Chief Executive Officer John Chambers said orders from big companies dropped in the third quarter, and it’s taking longer to sign large deals with corporate customers. Cisco is also concerned about demand from Europe, India and government agencies, he said. The weakness threatens to hamper turnaround efforts started last year by Chambers, who has cut jobs, shut businesses and reduced prices to win market share.
“It’s the economy,” said Matt Robison, an analyst at Wunderlich Securities Inc., who has a buy rating on the stock. “We’ve had some pretty squishy economic data in recent weeks, and you’ve always got to brace for some caveats in the outlook commentary from a company like Cisco.”
The shares fell 8.5 percent to $17.19 at 9:42 a.m. in New York, for the biggest intraday plunge since Feb. 10, 2011. They had gained 3.9 percent this year before today.
“We are seeing a hesitant spending environment,” Chambers said on the conference call. “There are areas of the macroeconomic environment we cannot control.”
Last year, Chambers took steps to slim down the company amid slowing customer spending and increased competition from Juniper Networks Inc., Hewlett-Packard Co. and Huawei Technologies Co. Chambers fired thousands of workers, abandoned less-profitable businesses such as the Flip video-camera unit, and eliminated a council-based management structure that slowed decision making. He refocused on the company’s main routing and switching businesses and gave the sales team more freedom to do deals faster.
“They’re executing pretty well, but I think they have more they can do operationally,” Wunderlich’s Robison said.
In the third quarter, which ended April 28, net income climbed 20 percent to $2.17 billion, or 40 cents a share, from $1.81 billion, or 33 cents, a year earlier, the San Jose, California-based company said in a statement yesterday.
Sales rose 6.6 percent to $11.6 billion, matching the average analyst estimate. Profit before certain costs was 48 cents, compared with the average projection of 47 cents.
Chambers said the attitude of some large corporate customers toward spending got “a little bit tougher” during the third quarter.

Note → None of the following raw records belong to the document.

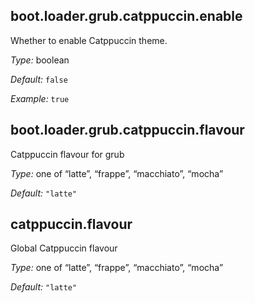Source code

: ## boot\.loader\.grub\.catppuccin\.enable

Whether to enable Catppuccin theme.

*Type:*
boolean



*Default:*
` false `



*Example:*
` true `



## boot\.loader\.grub\.catppuccin\.flavour

Catppuccin flavour for grub



*Type:*
one of “latte”, “frappe”, “macchiato”, “mocha”



*Default:*
` "latte" `



## catppuccin\.flavour

Global Catppuccin flavour



*Type:*
one of “latte”, “frappe”, “macchiato”, “mocha”



*Default:*
` "latte" `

The 1 percent decline in orders from those customers was a surprise, Robison said.
Cisco’s orders from telecommunications-service providers rose 5 percent for the period, as the company’s price cuts spurred demand. Many analysts were predicting that Cisco would be hurt by weaker spending by service providers, which has curbed growth at Juniper Networks.
Cisco is seen as a bellwether for the broader technology industry because 80 percent of its sales every quarter come from new business, making its forecasts a reliable gauge of real-time spending trends, said Frank Calderoni, Cisco’s chief financial officer.
Networking products such as routers and switches are also utility-like products that must be upgraded frequently to handle increasing data traffic, he said.
“We really are just reflecting back what we’re hearing from customers and what they’re experiencing,” Calderoni said in an interview. He said the situation was changing quickly, and shouldn’t be applied to the outlook beyond the fourth quarter.
Alkesh Shah, an analyst at Evercore Partners Inc. in New York, said Cisco is “leaner and more competitive” after Chambers’s cost cuts, and still stands to benefit from increasing traffic on networks from bandwidth-heavy content, such as online videos.
“The longer-term demand trends are intact and the stock is inexpensive,” said Shah, who has the equivalent of a buy rating on the shares.